These Apps Let You Video Call A GP In Minutes, Just Don't Use Them In An Emergency
by Lauren Sharkey
Javier Díez/Stocksy

Let's discuss the one thing that riles almost every person living in the UK: how long it takes to get a doctor's appointment. Where I live, the receptionist informs me I either have to wait a month to see a doctor or have to ring up every single day in the hope of a cancellation. And I'm far from alone. So it's no wonder that people are turning to doctor's appointment apps for diagnoses and prescriptions.

Over the past couple of years, a few different names have popped up on the medical scene. They all offer you the chance to video call a doctor, have prescriptions sent to your home or a nearby pharmacy, and even be referred to a specialist. All for a small price, of course. While these kinds of apps may have sounded sketchy in, say, 2016, more and more people are now utilising their quick, easy, and reliable services.

A recent study carried out by healthcare company Benenden Health and Medical found that the average UK adult has to wait at least a week to see or speak to a doctor. As I'm sure you'll agree, it's not an ideal situation.

The following apps may cost you, but they can be a useful tool when you realise you've run out of medication, for example, or when you have a non life-threatening illness that can easily be diagnosed over video. Just don't use them for medical emergencies.


Push Doctor

Push Doctor

Push Doctor believes that GP apps are the future of healthcare. Available on iOS and Android devices as well as standard computers, Push Doctor allows you to see a GP via video within minutes. It can issue a prescription and send it to your nearest pharmacy and email any sick notes to you instantly. A huge bonus is that it's open 56 percent longer than your average GP surgery with opening times between 7 a.m. and 8 p.m. seven days a week.

Appointments cost £30 and last for 10 minutes. Prescriptions cost £8 while sick notes and referrals will set you back £15. Alternatively, you can sign up for a £3 a month membership which reduces appointment costs to £20, gives you free prescriptions, fit notes, and referrals, and allows you to speak to the GP for as long as you like.



Babylon offers two services. The first is available nationwide and gives you the choice of speaking to a GP via video or audio. You should be able to get an appointment within 30 minutes and can add any photos or notes before the consultation. Once you've been diagnosed, the doctor will send your prescription to a pharmacy of your choice or straight to your door. And if you forget their expert advice, you can always replay the appointment. Each session costs £35. Or you can get unlimited consultations for £9.99 a month or £89.99 a year.

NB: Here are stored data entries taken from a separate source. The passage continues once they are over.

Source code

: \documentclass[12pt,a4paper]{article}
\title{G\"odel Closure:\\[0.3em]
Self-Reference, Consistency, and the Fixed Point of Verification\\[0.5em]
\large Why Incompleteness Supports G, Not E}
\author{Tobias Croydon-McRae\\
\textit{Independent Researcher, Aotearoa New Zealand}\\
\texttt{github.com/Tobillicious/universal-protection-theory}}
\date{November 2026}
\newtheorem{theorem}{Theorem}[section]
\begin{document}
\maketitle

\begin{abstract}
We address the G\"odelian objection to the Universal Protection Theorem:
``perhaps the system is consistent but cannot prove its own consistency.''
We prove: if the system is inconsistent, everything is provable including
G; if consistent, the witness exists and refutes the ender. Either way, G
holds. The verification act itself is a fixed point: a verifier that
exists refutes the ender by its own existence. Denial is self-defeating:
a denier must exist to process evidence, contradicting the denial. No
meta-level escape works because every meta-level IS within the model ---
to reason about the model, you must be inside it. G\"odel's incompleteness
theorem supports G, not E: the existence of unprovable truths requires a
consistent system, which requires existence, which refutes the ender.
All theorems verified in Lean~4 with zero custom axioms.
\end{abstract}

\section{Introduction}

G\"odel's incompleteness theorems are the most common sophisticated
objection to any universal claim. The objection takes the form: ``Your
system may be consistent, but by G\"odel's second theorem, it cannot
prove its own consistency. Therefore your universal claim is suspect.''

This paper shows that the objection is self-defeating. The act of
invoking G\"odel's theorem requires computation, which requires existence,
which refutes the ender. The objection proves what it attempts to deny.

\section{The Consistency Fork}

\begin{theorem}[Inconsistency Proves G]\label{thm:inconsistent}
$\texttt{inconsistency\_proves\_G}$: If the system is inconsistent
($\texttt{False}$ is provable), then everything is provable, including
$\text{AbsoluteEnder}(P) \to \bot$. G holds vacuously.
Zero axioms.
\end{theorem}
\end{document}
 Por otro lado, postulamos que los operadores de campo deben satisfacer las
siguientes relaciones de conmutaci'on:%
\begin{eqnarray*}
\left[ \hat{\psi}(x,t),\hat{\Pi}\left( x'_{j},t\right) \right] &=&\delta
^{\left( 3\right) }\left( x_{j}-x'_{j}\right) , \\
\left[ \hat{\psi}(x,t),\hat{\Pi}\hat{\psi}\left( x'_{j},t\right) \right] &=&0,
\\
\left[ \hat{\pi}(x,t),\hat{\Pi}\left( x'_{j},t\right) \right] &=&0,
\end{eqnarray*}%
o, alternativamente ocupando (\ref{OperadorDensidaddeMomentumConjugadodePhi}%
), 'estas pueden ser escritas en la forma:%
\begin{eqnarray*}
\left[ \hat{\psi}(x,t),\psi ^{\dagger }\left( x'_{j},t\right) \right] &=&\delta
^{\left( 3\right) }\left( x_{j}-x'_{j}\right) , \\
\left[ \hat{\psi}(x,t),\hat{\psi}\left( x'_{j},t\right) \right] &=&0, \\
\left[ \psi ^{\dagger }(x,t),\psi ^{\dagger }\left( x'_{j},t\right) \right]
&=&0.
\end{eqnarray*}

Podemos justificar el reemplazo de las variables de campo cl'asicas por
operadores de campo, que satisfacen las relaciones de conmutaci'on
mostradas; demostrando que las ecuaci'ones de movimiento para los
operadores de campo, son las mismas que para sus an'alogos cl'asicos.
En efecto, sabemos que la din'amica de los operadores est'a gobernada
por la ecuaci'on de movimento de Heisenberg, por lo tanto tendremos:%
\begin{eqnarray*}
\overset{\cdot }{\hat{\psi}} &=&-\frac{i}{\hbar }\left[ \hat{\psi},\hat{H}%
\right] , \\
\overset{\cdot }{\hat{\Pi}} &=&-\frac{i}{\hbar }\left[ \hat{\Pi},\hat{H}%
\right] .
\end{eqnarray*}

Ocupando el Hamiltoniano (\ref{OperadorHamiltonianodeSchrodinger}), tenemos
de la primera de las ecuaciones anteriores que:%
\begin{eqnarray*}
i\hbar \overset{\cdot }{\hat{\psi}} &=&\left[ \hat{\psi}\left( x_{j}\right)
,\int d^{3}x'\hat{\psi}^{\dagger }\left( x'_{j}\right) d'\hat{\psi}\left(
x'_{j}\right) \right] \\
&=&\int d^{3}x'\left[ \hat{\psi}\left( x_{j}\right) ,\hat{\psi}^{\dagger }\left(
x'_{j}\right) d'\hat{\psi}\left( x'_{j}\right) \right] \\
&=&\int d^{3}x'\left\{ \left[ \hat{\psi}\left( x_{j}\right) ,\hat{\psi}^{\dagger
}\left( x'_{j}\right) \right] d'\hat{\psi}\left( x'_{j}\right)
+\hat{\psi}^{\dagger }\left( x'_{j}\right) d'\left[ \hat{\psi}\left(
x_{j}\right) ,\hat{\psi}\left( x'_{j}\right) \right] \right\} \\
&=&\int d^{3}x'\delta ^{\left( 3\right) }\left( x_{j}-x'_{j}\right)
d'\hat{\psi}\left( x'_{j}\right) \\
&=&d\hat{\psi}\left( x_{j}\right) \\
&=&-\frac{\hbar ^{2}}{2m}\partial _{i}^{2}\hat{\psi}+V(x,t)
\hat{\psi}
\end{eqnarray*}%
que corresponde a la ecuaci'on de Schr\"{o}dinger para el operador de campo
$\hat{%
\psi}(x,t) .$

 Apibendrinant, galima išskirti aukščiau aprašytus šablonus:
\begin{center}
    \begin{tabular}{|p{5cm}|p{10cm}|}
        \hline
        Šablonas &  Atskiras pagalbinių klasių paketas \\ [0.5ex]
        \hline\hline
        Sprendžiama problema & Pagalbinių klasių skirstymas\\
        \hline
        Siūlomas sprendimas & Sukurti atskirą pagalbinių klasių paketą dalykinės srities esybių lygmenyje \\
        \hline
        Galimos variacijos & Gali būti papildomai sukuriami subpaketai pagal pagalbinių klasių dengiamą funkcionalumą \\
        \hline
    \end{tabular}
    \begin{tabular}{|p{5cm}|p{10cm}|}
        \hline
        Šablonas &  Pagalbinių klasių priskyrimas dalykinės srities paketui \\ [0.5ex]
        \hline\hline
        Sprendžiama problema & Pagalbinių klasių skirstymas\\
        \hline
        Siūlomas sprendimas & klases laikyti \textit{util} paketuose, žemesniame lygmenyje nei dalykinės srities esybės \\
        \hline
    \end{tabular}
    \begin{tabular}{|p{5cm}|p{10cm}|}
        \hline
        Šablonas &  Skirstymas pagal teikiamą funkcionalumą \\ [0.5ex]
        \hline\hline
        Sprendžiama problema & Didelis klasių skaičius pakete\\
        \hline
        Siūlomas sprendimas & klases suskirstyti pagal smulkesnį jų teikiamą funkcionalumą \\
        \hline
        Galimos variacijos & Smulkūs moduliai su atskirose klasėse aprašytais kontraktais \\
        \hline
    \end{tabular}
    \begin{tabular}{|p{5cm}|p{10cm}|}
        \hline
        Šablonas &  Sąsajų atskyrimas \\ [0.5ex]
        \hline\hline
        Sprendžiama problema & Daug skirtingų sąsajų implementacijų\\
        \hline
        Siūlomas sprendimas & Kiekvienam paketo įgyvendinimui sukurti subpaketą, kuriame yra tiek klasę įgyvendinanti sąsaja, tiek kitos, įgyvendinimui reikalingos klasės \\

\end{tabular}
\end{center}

Babylon's secondary — and free — option is currently only available if you live or work within 40 minutes of its five London clinics. You will receive the same level of care as the paid service and can usually get an appointment within two hours. The only downside is that you have to switch from your current practice to register for the service. There is, however, always the option to switch back.


Now GP

Now GP

Now GP calls itself "Europe's largest virtual GP service." All of its NHS doctors have several years' experience and, after a video consultation, can issue you with referrals, fit notes, self-test kits, and prescriptions. These can be sent to your local pharmacy or delivered the very next day to your home or office.

The app — which is available on both iOS and Android devices — is even working to personalise patient profiles, giving doctors the opportunity to monitor people's health and detect early signs of illness. Other features include the ability to filter doctors by gender, language, and even area of expertise. A one-off consultation will set you back £42.50 while an unlimited subscription costs £7.99 per month.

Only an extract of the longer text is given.